START Supplied data

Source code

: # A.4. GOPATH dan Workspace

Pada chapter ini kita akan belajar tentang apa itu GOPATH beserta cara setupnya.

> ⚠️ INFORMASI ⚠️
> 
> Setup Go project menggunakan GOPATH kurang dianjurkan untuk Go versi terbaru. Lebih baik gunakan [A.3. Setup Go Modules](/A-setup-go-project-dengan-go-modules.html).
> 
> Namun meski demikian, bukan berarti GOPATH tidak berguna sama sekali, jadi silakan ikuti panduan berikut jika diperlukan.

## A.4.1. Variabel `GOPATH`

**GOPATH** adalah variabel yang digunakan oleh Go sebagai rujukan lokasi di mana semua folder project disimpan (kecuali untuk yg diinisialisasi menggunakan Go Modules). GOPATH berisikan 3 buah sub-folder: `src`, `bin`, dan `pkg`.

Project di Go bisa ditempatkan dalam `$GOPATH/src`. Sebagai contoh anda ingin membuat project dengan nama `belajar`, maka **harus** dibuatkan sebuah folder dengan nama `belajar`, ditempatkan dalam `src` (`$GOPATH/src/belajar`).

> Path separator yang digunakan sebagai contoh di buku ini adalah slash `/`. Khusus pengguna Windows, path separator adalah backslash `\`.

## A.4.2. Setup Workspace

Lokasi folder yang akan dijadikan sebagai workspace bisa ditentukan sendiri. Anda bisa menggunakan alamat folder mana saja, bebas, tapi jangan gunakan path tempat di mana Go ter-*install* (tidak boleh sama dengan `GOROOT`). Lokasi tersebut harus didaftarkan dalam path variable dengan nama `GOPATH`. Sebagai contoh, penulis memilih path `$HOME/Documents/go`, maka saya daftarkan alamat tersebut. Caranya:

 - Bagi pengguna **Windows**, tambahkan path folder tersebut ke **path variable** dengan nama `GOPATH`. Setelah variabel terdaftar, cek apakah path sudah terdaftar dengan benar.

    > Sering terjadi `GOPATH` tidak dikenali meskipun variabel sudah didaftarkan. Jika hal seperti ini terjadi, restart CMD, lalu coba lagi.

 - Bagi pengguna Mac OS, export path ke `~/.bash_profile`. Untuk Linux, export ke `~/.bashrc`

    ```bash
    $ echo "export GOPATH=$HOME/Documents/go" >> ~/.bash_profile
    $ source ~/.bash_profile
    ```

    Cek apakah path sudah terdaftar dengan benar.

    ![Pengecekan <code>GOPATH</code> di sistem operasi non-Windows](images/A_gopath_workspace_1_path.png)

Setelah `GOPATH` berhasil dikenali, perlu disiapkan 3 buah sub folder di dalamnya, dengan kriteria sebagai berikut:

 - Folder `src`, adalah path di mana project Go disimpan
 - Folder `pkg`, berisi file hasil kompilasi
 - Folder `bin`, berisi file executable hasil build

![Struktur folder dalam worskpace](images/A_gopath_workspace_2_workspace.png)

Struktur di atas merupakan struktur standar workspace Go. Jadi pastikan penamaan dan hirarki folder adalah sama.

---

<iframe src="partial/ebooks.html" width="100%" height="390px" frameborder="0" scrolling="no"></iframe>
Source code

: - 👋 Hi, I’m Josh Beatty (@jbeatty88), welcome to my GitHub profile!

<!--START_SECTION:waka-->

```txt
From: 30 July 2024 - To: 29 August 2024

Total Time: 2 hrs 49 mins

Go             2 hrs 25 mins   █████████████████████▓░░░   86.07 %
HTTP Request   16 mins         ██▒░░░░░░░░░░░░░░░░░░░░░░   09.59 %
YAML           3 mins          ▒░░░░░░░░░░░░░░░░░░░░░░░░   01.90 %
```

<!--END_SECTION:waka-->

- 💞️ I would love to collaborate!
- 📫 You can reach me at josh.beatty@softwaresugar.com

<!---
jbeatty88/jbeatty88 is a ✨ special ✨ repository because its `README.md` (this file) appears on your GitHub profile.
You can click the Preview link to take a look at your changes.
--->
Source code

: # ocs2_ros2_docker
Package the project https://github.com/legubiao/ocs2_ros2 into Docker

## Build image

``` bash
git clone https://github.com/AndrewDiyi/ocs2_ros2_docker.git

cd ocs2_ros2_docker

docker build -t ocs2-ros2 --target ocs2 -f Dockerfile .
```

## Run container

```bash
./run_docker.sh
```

END Supplied data

- [Required action]: Quote the data in full, keeping each word unchanged.

- [Your solution]:
Source code

: # A.4. GOPATH dan Workspace

Pada chapter ini kita akan belajar tentang apa itu GOPATH beserta cara setupnya.

> ⚠️ INFORMASI ⚠️
> 
> Setup Go project menggunakan GOPATH kurang dianjurkan untuk Go versi terbaru. Lebih baik gunakan [A.3. Setup Go Modules](/A-setup-go-project-dengan-go-modules.html).
> 
> Namun meski demikian, bukan berarti GOPATH tidak berguna sama sekali, jadi silakan ikuti panduan berikut jika diperlukan.

## A.4.1. Variabel `GOPATH`

**GOPATH** adalah variabel yang digunakan oleh Go sebagai rujukan lokasi di mana semua folder project disimpan (kecuali untuk yg diinisialisasi menggunakan Go Modules). GOPATH berisikan 3 buah sub-folder: `src`, `bin`, dan `pkg`.

Project di Go bisa ditempatkan dalam `$GOPATH/src`. Sebagai contoh anda ingin membuat project dengan nama `belajar`, maka **harus** dibuatkan sebuah folder dengan nama `belajar`, ditempatkan dalam `src` (`$GOPATH/src/belajar`).

> Path separator yang digunakan sebagai contoh di buku ini adalah slash `/`. Khusus pengguna Windows, path separator adalah backslash `\`.

## A.4.2. Setup Workspace

Lokasi folder yang akan dijadikan sebagai workspace bisa ditentukan sendiri. Anda bisa menggunakan alamat folder mana saja, bebas, tapi jangan gunakan path tempat di mana Go ter-*install* (tidak boleh sama dengan `GOROOT`). Lokasi tersebut harus didaftarkan dalam path variable dengan nama `GOPATH`. Sebagai contoh, penulis memilih path `$HOME/Documents/go`, maka saya daftarkan alamat tersebut. Caranya:

 - Bagi pengguna **Windows**, tambahkan path folder tersebut ke **path variable** dengan nama `GOPATH`. Setelah variabel terdaftar, cek apakah path sudah terdaftar dengan benar.

    > Sering terjadi `GOPATH` tidak dikenali meskipun variabel sudah didaftarkan. Jika hal seperti ini terjadi, restart CMD, lalu coba lagi.

 - Bagi pengguna Mac OS, export path ke `~/.bash_profile`. Untuk Linux, export ke `~/.bashrc`

    ```bash
    $ echo "export GOPATH=$HOME/Documents/go" >> ~/.bash_profile
    $ source ~/.bash_profile
    ```

    Cek apakah path sudah terdaftar dengan benar.

    ![Pengecekan <code>GOPATH</code> di sistem operasi non-Windows](images/A_gopath_workspace_1_path.png)

Setelah `GOPATH` berhasil dikenali, perlu disiapkan 3 buah sub folder di dalamnya, dengan kriteria sebagai berikut:

 - Folder `src`, adalah path di mana project Go disimpan
 - Folder `pkg`, berisi file hasil kompilasi
 - Folder `bin`, berisi file executable hasil build

![Struktur folder dalam worskpace](images/A_gopath_workspace_2_workspace.png)

Struktur di atas merupakan struktur standar workspace Go. Jadi pastikan penamaan dan hirarki folder adalah sama.

---

<iframe src="partial/ebooks.html" width="100%" height="390px" frameborder="0" scrolling="no"></iframe>
Source code

: - 👋 Hi, I’m Josh Beatty (@jbeatty88), welcome to my GitHub profile!

<!--START_SECTION:waka-->

```txt
From: 30 July 2024 - To: 29 August 2024

Total Time: 2 hrs 49 mins

Go             2 hrs 25 mins   █████████████████████▓░░░   86.07 %
HTTP Request   16 mins         ██▒░░░░░░░░░░░░░░░░░░░░░░   09.59 %
YAML           3 mins          ▒░░░░░░░░░░░░░░░░░░░░░░░░   01.90 %
```

<!--END_SECTION:waka-->

- 💞️ I would love to collaborate!
- 📫 You can reach me at josh.beatty@softwaresugar.com

<!---
jbeatty88/jbeatty88 is a ✨ special ✨ repository because its `README.md` (this file) appears on your GitHub profile.
You can click the Preview link to take a look at your changes.
--->
Source code

: # ocs2_ros2_docker
Package the project https://github.com/legubiao/ocs2_ros2 into Docker

## Build image

``` bash
git clone https://github.com/AndrewDiyi/ocs2_ros2_docker.git

cd ocs2_ros2_docker

docker build -t ocs2-ros2 --target ocs2 -f Dockerfile .
```

## Run container

```bash
./run_docker.sh
```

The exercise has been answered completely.